What vegetables go into vegetable oil?
Any oil that is derived from a plant, as opposed to an animal, can be called vegetable oil. In practice, though, about 85 percent of what’s labeled vegetable oil in the United States is pure soybean oil, says Robert Reeves, president of the Institute of Shortening and Edible Oils. That’s because producers wouldn’t want to slap a generic label on a more expensive oil like olive or peanut.
The other 15 percent is likely to be a blend of soy and other oils; the ingredients (but not the exact percentages) must be listed in order of prominence on the label. These could include corn, canola, soy, peanut, olive, sesame, safflower, coconut, sunflower, cottonseed, or palm oil.
Different formulations of vegetable oil might have slightly different ratios of mono- and polyunsaturated fats, but the variations aren’t large enough to affect the oils’ nutritional value nor their cooking performance, says Dr. Stephen Taylor, a professor in the University of Nebraska-Lincoln’s Department of Food Science and Technology.
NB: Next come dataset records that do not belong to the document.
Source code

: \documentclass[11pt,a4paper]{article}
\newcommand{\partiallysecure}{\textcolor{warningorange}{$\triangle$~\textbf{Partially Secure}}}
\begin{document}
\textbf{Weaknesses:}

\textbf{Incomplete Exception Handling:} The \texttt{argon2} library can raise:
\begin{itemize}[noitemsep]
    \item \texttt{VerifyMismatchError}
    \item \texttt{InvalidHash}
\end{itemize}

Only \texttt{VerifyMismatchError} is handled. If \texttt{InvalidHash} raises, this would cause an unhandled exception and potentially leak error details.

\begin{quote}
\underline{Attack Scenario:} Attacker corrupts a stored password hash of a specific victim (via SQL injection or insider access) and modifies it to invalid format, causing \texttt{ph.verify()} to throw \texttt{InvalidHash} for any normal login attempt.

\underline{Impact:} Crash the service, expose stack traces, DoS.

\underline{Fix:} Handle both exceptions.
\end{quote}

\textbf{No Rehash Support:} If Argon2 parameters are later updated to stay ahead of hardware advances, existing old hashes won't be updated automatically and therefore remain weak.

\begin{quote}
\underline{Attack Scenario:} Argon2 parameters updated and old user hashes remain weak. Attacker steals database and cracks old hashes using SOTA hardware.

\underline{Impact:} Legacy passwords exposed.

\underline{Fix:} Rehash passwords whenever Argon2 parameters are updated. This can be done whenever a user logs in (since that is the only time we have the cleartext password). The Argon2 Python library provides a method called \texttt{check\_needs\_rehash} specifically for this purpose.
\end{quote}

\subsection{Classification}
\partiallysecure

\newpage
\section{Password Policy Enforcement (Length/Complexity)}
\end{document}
When making generic vegetable oil, the goal is to create a flavorless, odorless, mostly colorless product as efficiently as possible. That’s done using a process called solvent extraction, in which the base plant (e.g., soybeans) is ground up and mixed with a chemical solvent. The most commonly used solvent is hexane, which boils at a low temperature. The hexane dissolves the oil, then the solid plant matter is removed and the remaining mixture is heated so that the solvent evaporates, leaving behind only the oil. The oil is flavorless and odorless because the volatile compounds responsible for the taste and smell also evaporate when heated. Taylor says only trace amounts of solvent are left behind, if any.
More flavorful oils (which are also usually more expensive) are made using a mechanical, as opposed to chemical, process called cold pressing, or expeller pressing. The oil sources, most often olives or peanuts, are squeezed under heavy weights until they release their oil. Since there’s no heat involved, the flavor, odor, and color compounds remain.